But it was thought that the use by musicians of records as a crutch in studying
musical scores was the way recordings caused a deterioration in musical values.
It was not comprehended that it was the quality of the recorded sound itself
that was dulling their musical-expressive sensibilities.
Improving
the quality of new recordings and their playback is only one part of the
dilemma. Performance standards have deteriorated and the oral traditions that
taught and preserved the basic customs of performance as well as the specific
expressive intentions of the composers have been lost. The resultant crisis in
the musical field makes it imperative to improve the playback of already
existing records, since most of these traditions as well as examples of
impeccably expressive musical style and performance are preserved in this body
of existing recordings.
*****
A
full comprehension of the ramifications of poor recorded sound has to lead to
the realization that any significant development leading to the retrieval of
more of the information contained in analog records is of importance to all
mankind, irrespective of the fact that digital has usurped the
sound-reproduction market place. It is necessary to develop and preserve the
means of retrieving the information already preserved on analog records, or the
traditions and quality of the classical sonic arts will not only be mutilated,
they will be lost.
In
his program notes for Roy Harris' Third Symphony in the San Francisco
Symphony's programs of January 27-30, 1988, Michael Steinberg writes, "Of
"serious" music, Virgil Thomson once wrote that we require 'not only that
it move our hearts [and] that it be interesting to the mind, [but] that there
is yet a third qualification about which we are no less exigent. We insist that
it be edifying. This demand is as old as time. Every civilization and every
primitive community have recognized a music of common or vulgar usage and
another music, grander of expressive content and more traditional in style, a
music worthy of association with the highest celebrations of religion, of
patriotism, and of culture.'"
That
music is the repository of the finest, most delicate, most exquisite
experiences in the whole vast range of human experience. In its finest forms it
is nothing less than the epitome of humanity and culture.
The
finest examples of this edifying aspect of music lie chiefly in the
compositions and performance of classical music. But it is important to
understand that the actual performance of this music is of crucial importance.

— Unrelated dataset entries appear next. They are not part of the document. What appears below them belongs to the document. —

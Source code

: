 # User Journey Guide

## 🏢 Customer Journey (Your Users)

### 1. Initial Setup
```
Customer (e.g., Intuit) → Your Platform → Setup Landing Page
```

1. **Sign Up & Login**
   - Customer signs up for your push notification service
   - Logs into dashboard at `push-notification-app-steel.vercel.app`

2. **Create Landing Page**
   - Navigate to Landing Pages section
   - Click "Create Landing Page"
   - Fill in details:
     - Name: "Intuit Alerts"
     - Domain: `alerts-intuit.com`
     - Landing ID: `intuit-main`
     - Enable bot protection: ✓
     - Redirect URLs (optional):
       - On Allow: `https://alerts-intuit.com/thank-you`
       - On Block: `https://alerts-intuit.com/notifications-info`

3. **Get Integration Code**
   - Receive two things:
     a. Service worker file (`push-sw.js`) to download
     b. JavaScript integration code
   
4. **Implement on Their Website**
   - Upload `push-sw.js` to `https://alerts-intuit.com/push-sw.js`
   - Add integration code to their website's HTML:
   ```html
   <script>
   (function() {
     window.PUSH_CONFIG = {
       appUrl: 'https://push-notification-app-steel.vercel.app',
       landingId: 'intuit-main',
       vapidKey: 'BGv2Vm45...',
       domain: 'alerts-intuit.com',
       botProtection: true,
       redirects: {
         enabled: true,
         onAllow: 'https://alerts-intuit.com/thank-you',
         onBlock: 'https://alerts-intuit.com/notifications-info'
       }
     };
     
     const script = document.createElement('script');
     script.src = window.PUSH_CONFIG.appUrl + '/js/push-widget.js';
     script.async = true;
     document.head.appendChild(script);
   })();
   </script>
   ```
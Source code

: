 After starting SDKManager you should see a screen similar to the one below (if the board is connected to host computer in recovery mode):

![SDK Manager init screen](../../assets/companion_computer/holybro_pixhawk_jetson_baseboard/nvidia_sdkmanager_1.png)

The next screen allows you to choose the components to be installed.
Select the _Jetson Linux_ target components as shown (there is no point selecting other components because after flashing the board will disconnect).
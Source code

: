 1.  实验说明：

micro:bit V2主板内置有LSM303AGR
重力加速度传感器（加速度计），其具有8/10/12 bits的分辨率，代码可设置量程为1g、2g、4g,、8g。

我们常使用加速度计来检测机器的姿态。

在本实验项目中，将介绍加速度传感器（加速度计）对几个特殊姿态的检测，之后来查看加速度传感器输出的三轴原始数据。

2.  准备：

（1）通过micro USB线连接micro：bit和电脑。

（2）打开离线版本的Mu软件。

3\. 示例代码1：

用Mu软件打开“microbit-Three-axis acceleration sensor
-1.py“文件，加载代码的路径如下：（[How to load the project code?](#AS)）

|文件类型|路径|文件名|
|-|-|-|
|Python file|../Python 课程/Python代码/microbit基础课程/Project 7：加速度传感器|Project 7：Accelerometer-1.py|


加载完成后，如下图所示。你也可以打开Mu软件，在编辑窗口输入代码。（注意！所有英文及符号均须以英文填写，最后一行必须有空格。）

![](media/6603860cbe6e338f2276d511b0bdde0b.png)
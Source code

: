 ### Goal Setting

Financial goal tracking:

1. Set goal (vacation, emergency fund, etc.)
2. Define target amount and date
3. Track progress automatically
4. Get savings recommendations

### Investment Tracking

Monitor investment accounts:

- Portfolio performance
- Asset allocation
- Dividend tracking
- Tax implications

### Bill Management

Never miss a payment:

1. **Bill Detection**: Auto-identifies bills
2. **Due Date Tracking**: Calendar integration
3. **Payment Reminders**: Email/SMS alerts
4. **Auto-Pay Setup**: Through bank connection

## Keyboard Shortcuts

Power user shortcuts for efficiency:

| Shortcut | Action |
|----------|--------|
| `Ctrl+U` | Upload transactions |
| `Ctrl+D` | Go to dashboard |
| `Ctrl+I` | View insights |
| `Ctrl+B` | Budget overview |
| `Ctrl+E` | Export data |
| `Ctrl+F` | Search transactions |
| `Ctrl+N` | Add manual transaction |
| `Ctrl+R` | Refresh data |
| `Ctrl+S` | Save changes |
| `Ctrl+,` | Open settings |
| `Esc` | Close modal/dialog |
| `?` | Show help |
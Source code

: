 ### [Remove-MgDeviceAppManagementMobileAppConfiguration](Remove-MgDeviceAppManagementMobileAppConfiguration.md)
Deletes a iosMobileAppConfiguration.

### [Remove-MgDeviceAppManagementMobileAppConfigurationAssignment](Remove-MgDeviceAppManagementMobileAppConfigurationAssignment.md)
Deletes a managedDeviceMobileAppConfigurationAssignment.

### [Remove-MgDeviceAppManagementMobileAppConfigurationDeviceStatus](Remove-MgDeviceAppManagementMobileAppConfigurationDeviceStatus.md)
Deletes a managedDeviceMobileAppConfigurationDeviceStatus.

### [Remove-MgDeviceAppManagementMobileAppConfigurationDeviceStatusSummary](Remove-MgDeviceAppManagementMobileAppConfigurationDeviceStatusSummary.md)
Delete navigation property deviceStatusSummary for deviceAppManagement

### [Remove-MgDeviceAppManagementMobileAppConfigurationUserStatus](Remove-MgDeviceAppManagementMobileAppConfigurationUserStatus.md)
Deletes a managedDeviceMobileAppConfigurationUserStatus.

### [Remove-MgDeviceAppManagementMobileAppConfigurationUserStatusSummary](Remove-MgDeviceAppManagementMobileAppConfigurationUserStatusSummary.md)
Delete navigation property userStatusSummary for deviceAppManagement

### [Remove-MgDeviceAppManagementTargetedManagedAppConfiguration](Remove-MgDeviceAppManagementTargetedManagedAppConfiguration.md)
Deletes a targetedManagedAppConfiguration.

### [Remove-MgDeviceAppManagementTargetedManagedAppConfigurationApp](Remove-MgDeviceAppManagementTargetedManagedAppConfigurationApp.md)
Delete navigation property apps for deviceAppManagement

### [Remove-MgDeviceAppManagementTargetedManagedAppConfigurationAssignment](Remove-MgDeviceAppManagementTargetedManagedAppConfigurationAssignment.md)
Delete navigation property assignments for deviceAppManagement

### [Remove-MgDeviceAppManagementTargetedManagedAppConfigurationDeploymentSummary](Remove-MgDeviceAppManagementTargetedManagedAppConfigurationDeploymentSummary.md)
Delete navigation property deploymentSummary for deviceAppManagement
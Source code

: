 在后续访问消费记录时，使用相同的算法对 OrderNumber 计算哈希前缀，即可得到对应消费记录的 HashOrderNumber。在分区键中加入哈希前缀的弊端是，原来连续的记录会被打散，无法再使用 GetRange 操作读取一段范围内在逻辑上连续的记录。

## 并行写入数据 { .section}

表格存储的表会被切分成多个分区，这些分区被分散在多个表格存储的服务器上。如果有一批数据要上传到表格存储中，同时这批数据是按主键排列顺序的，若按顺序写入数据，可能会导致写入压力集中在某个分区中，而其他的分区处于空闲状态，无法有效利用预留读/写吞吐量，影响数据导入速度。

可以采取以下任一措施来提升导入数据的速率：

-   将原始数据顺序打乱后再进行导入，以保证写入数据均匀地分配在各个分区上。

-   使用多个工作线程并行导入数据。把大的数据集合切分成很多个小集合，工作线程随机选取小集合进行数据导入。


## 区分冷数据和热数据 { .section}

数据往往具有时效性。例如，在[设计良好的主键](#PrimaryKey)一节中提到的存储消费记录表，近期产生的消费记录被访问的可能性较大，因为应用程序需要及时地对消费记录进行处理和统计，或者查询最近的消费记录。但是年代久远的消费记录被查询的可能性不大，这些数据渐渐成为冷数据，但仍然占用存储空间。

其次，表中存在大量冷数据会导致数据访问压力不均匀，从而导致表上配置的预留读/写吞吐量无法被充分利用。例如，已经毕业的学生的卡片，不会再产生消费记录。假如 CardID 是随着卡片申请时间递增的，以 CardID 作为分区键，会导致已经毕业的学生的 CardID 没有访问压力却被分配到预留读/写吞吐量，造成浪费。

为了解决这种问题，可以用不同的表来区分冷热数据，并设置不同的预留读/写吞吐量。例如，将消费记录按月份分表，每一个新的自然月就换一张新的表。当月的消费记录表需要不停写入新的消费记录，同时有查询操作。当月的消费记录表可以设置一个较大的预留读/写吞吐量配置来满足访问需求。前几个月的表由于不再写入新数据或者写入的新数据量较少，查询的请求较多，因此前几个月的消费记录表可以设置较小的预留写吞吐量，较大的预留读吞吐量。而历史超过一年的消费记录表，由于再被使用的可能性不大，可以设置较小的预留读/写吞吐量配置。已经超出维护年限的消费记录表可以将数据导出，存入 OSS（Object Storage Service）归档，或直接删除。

The manner of performance is, in fact, as important as the music itself. Notes
on a page convey very little as to the character with which the music should be
played. The fact that someone performs the notes written by Beethoven or Mozart
in no way assures that the listener is hearing the music conceived by those
composers.
The
author spent many years in conducting classes consisting of already mature
musicians presenting their interpretations of the great masterworks, which were
subsequently analyzed and criticized. The author quickly found out that, as a
rule the performances we hear can be proved to have little to do with the
composer's actual intentions. It is, therefore, essential to the preservation
of our musical heritage and the development of those discriminatory
capabilities necessary for an advanced society, that our recorded heritage be preserved
and readily accessed by equipment capable of accurately retrieving its
treasures.
There
must be something very wrong when the public can attend performances of
classical masterpieces by the finest symphony orchestras and opera houses and
not experience anything finer, more delicate, more moving, more ennobling, in a
word, more edifying, than it can experience at any rock concert or other
"popular" art form. But that is usually the case. This is not to
slight popular art, which also suffers from poor recorded sound. Everything has
its place and all is necessary to the whole. But society has, in the past,
recognized the need to nurture and preserve its epitomes. Today, even among the
advantaged members of society, most people do not know that these finest
qualities of art exist. And truly grotesque is the fact that we have record
critics reviewing digital recordings that do not even contain the most
important subtle details upon which a true evaluation of the merits of the
performance would have to be based. And they have not yet heard all he
information on their analog recordings. The whole record-reviewing industry has
to be re-thought and all recordings re-assessed after listening to them with
up-to-date equipment and distortion-compensating techniques.
The
marketing success of poor digital recording is sad because, in the last decade
a great many advances in all other aspects of the playback of recordings have,
in fact, taken place, particularly in the refinement of existing record-pickup
technology. (The pick-up, usually a cartridge, is that part of a record-player
that actually traces the record grooves and turns the mechanical undulations of
the groove into an electrical signal.) The two best known types of record
pickup (the moving magnet and the moving coil) have been developed very nearly
to the limit of their potential.5 Dr. Sao Win has pursued the
refinement of these systems about as far as mechanically possible. His
moving-coil cartridge, the Win-Jewel cartridge, was The Anstendig Institute's previous
cartridge of choice. It is, in our opinion, by far the most advanced and
best-sounding of traditional cartridges.
After
pushing the development of traditional pickup designs to their feasible limits,
Dr. Win found certain crucial limitations to be inherent in their designs. He
therefore set out to develop a completely new manner of pickup. The result is
his FET 10 pickup, which, for the technically interested, uses an FET resistor
to convert the movement of the stylus into electrical signals, instead of the
magnets and coils.
The
Anstendig Institute feels that, with this theory of cartridge design, pickup
technology has finally reached a stage where most of the essential information
and subtleties can be retrieved from the groove. This development has to be
viewed as a major advance for mankind.
An
understanding of the role of sound in our lives and of the importance of music
in our emotional and cultural development leads inevitably to the realization
that the quality and accuracy of available systems of recorded sound goes
beyond a question of free trade and the right to manufacture and sell whatever
the public will buy. It is more like the manufacture of automobiles. The
integrity of automobiles is a matter of life and death deemed worthy of
critical control on society's part. The integrity of recorded sound is a matter
that determines much of the cultural and psychological maturity of all society.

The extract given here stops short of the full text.